Dataset records =
++++++
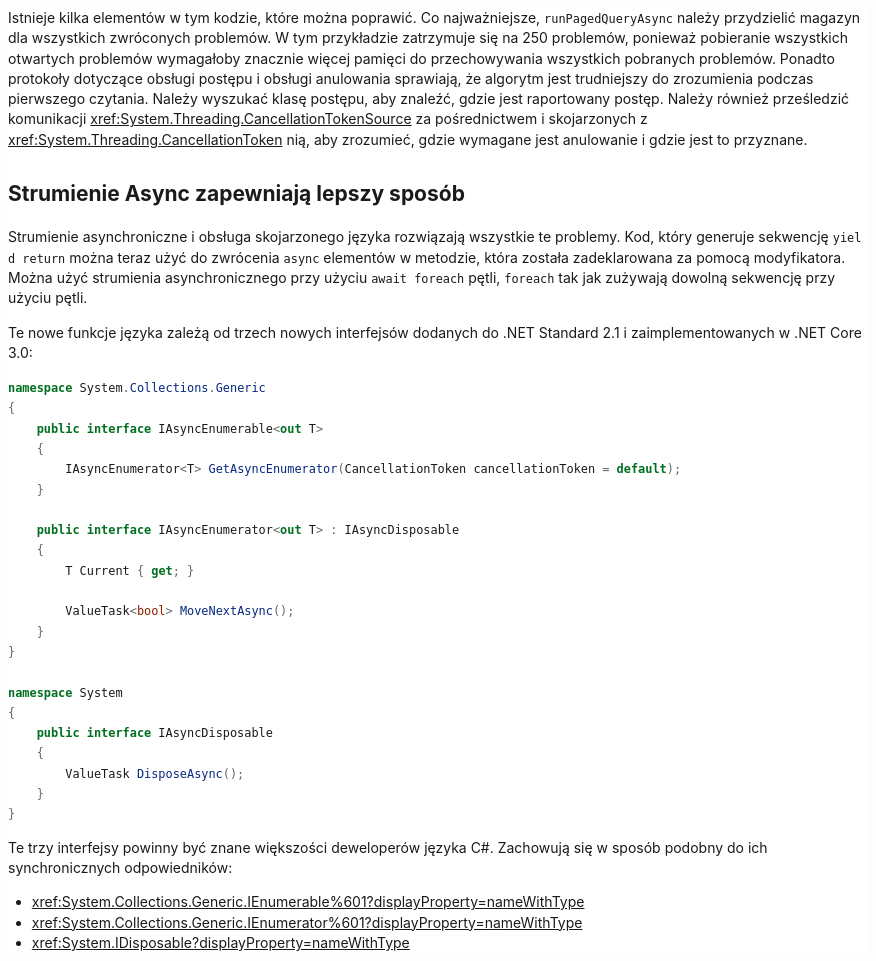 Istnieje kilka elementów w tym kodzie, które można poprawić. Co najważniejsze, `runPagedQueryAsync` należy przydzielić magazyn dla wszystkich zwróconych problemów. W tym przykładzie zatrzymuje się na 250 problemów, ponieważ pobieranie wszystkich otwartych problemów wymagałoby znacznie więcej pamięci do przechowywania wszystkich pobranych problemów. Ponadto protokoły dotyczące obsługi postępu i obsługi anulowania sprawiają, że algorytm jest trudniejszy do zrozumienia podczas pierwszego czytania. Należy wyszukać klasę postępu, aby znaleźć, gdzie jest raportowany postęp. Należy również prześledzić komunikacji <xref:System.Threading.CancellationTokenSource> za pośrednictwem i skojarzonych z <xref:System.Threading.CancellationToken> nią, aby zrozumieć, gdzie wymagane jest anulowanie i gdzie jest to przyznane.

## <a name="async-streams-provide-a-better-way"></a>Strumienie Async zapewniają lepszy sposób

Strumienie asynchroniczne i obsługa skojarzonego języka rozwiązają wszystkie te problemy. Kod, który generuje sekwencję `yield return` można teraz użyć do zwrócenia `async` elementów w metodzie, która została zadeklarowana za pomocą modyfikatora. Można użyć strumienia asynchronicznego przy użyciu `await foreach` pętli, `foreach` tak jak zużywają dowolną sekwencję przy użyciu pętli.

Te nowe funkcje języka zależą od trzech nowych interfejsów dodanych do .NET Standard 2.1 i zaimplementowanych w .NET Core 3.0:

```csharp
namespace System.Collections.Generic
{
    public interface IAsyncEnumerable<out T>
    {
        IAsyncEnumerator<T> GetAsyncEnumerator(CancellationToken cancellationToken = default);
    }

    public interface IAsyncEnumerator<out T> : IAsyncDisposable
    {
        T Current { get; }

        ValueTask<bool> MoveNextAsync();
    }
}

namespace System
{
    public interface IAsyncDisposable
    {
        ValueTask DisposeAsync();
    }
}
```

Te trzy interfejsy powinny być znane większości deweloperów języka C#. Zachowują się w sposób podobny do ich synchronicznych odpowiedników:

- <xref:System.Collections.Generic.IEnumerable%601?displayProperty=nameWithType>
- <xref:System.Collections.Generic.IEnumerator%601?displayProperty=nameWithType>
- <xref:System.IDisposable?displayProperty=nameWithType>
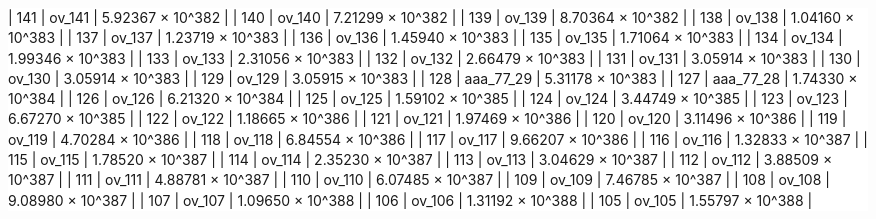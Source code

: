 | 141 | ov_141 | 5.92367 × 10^382 |
| 140 | ov_140 | 7.21299 × 10^382 |
| 139 | ov_139 | 8.70364 × 10^382 |
| 138 | ov_138 | 1.04160 × 10^383 |
| 137 | ov_137 | 1.23719 × 10^383 |
| 136 | ov_136 | 1.45940 × 10^383 |
| 135 | ov_135 | 1.71064 × 10^383 |
| 134 | ov_134 | 1.99346 × 10^383 |
| 133 | ov_133 | 2.31056 × 10^383 |
| 132 | ov_132 | 2.66479 × 10^383 |
| 131 | ov_131 | 3.05914 × 10^383 |
| 130 | ov_130 | 3.05914 × 10^383 |
| 129 | ov_129 | 3.05915 × 10^383 |
| 128 | aaa_77_29 | 5.31178 × 10^383 |
| 127 | aaa_77_28 | 1.74330 × 10^384 |
| 126 | ov_126 | 6.21320 × 10^384 |
| 125 | ov_125 | 1.59102 × 10^385 |
| 124 | ov_124 | 3.44749 × 10^385 |
| 123 | ov_123 | 6.67270 × 10^385 |
| 122 | ov_122 | 1.18665 × 10^386 |
| 121 | ov_121 | 1.97469 × 10^386 |
| 120 | ov_120 | 3.11496 × 10^386 |
| 119 | ov_119 | 4.70284 × 10^386 |
| 118 | ov_118 | 6.84554 × 10^386 |
| 117 | ov_117 | 9.66207 × 10^386 |
| 116 | ov_116 | 1.32833 × 10^387 |
| 115 | ov_115 | 1.78520 × 10^387 |
| 114 | ov_114 | 2.35230 × 10^387 |
| 113 | ov_113 | 3.04629 × 10^387 |
| 112 | ov_112 | 3.88509 × 10^387 |
| 111 | ov_111 | 4.88781 × 10^387 |
| 110 | ov_110 | 6.07485 × 10^387 |
| 109 | ov_109 | 7.46785 × 10^387 |
| 108 | ov_108 | 9.08980 × 10^387 |
| 107 | ov_107 | 1.09650 × 10^388 |
| 106 | ov_106 | 1.31192 × 10^388 |
| 105 | ov_105 | 1.55797 × 10^388 |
++++++
How to complete this task =
Repeat, with no pictures, every line from the top of the entries above through the line that has "Te trzy interfejsy", keeping each one exact.

Solution to the exercise =
 Istnieje kilka elementów w tym kodzie, które można poprawić. Co najważniejsze, `runPagedQueryAsync` należy przydzielić magazyn dla wszystkich zwróconych problemów. W tym przykładzie zatrzymuje się na 250 problemów, ponieważ pobieranie wszystkich otwartych problemów wymagałoby znacznie więcej pamięci do przechowywania wszystkich pobranych problemów. Ponadto protokoły dotyczące obsługi postępu i obsługi anulowania sprawiają, że algorytm jest trudniejszy do zrozumienia podczas pierwszego czytania. Należy wyszukać klasę postępu, aby znaleźć, gdzie jest raportowany postęp. Należy również prześledzić komunikacji <xref:System.Threading.CancellationTokenSource> za pośrednictwem i skojarzonych z <xref:System.Threading.CancellationToken> nią, aby zrozumieć, gdzie wymagane jest anulowanie i gdzie jest to przyznane.

## <a name="async-streams-provide-a-better-way"></a>Strumienie Async zapewniają lepszy sposób

Strumienie asynchroniczne i obsługa skojarzonego języka rozwiązają wszystkie te problemy. Kod, który generuje sekwencję `yield return` można teraz użyć do zwrócenia `async` elementów w metodzie, która została zadeklarowana za pomocą modyfikatora. Można użyć strumienia asynchronicznego przy użyciu `await foreach` pętli, `foreach` tak jak zużywają dowolną sekwencję przy użyciu pętli.

Te nowe funkcje języka zależą od trzech nowych interfejsów dodanych do .NET Standard 2.1 i zaimplementowanych w .NET Core 3.0:

```csharp
namespace System.Collections.Generic
{
    public interface IAsyncEnumerable<out T>
    {
        IAsyncEnumerator<T> GetAsyncEnumerator(CancellationToken cancellationToken = default);
    }

    public interface IAsyncEnumerator<out T> : IAsyncDisposable
    {
        T Current { get; }

        ValueTask<bool> MoveNextAsync();
    }
}

namespace System
{
    public interface IAsyncDisposable
    {
        ValueTask DisposeAsync();
    }
}
```

Te trzy interfejsy powinny być znane większości deweloperów języka C#. Zachowują się w sposób podobny do ich synchronicznych odpowiedników:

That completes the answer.